──────── ENTRIES PROVIDED ────────
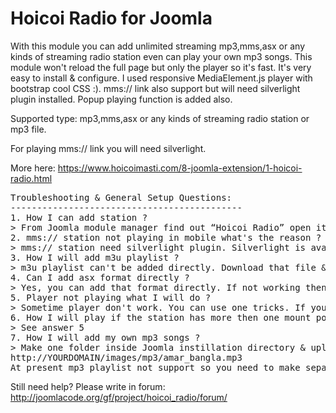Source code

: # Hoicoi Radio for Joomla
With this module you can add unlimited streaming mp3,mms,asx or any kinds of streaming radio station even can play your own mp3 songs. This module won't reload the full page but only the player so it's fast. It's very easy to install & configure. I used responsive MediaElement.js player with bootstrap cool CSS :). mms:// link also support but will need silverlight plugin installed. Popup playing function is added also.

Supported type: mp3,mms,asx or any kinds of streaming radio station or mp3 file.

For playing mms:// link you will need silverlight.

More here: https://www.hoicoimasti.com/8-joomla-extension/1-hoicoi-radio.html

<pre>
Troubleshooting & General Setup Questions:
--------------------------------------------
1. How I can add station ?
> From Joomla module manager find out “Hoicoi Radio” open it & add station name separating by comma (,). By the same time add station URL in URL textarea corresponding station name separated by comma (,). Change other module parameter.
2. mms:// station not playing in mobile what's the reason ?
> mms:// station need silverlight plugin. Silverlight is available for windows,Mac & linux not for Android. As I wasn't able to play mms station in my Android Device :P
3. How I will add m3u playlist ?
> m3u playlist can't be added directly. Download that file & open by notepad. You can see station list. Just add those link in module from Joomla back-end.
4. Can I add asx format directly ?
> Yes, you can add that format directly. If not working then open that file using notepad & try to add station manually.
5. Player not playing what I will do ?
> Sometime player don't work. You can use one tricks. If your station format is http://XX.XX.XX.XX:PPPP then make sure that the station don't have any mount point. Try to visit the url by your browser. If you see that the station has more then one mount point then put the URL in first bracket “()” . Let's assume one mount point is “/live” then URL for player will be (http://XX.XX.XX.XX:PPPP/live) . If station still not working then try with different browser or player link VLC or windows media player to make sure that the station is really working.
6. How I will play if the station has more then one mount point ?
> See answer 5
7. How I will add my own mp3 songs ?
> Make one folder inside Joomla instillation directory & upload mp3 files there. For example: I have one folder called “mp3” in “images” folder. So you can upload mp3 files from media manager or by FTP. Make sure that mp3 file's name don't have any space like : not amar bangla.mp3 (incorrect) but amar_bangla.mp3 (correct). After upload the link will be:
http://YOURDOMAIN/images/mp3/amar_bangla.mp3
At present mp3 playlist not support so you need to make separate link for every mp3 file.
</pre>
Still need help? Please write in forum: http://joomlacode.org/gf/project/hoicoi_radio/forum/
────────
**EXERCISE DIRECTIONS**
Work through the material above. Then report how many of its lines contain "songs", and only that.

**ANSWER FOR THIS EXERCISE**
2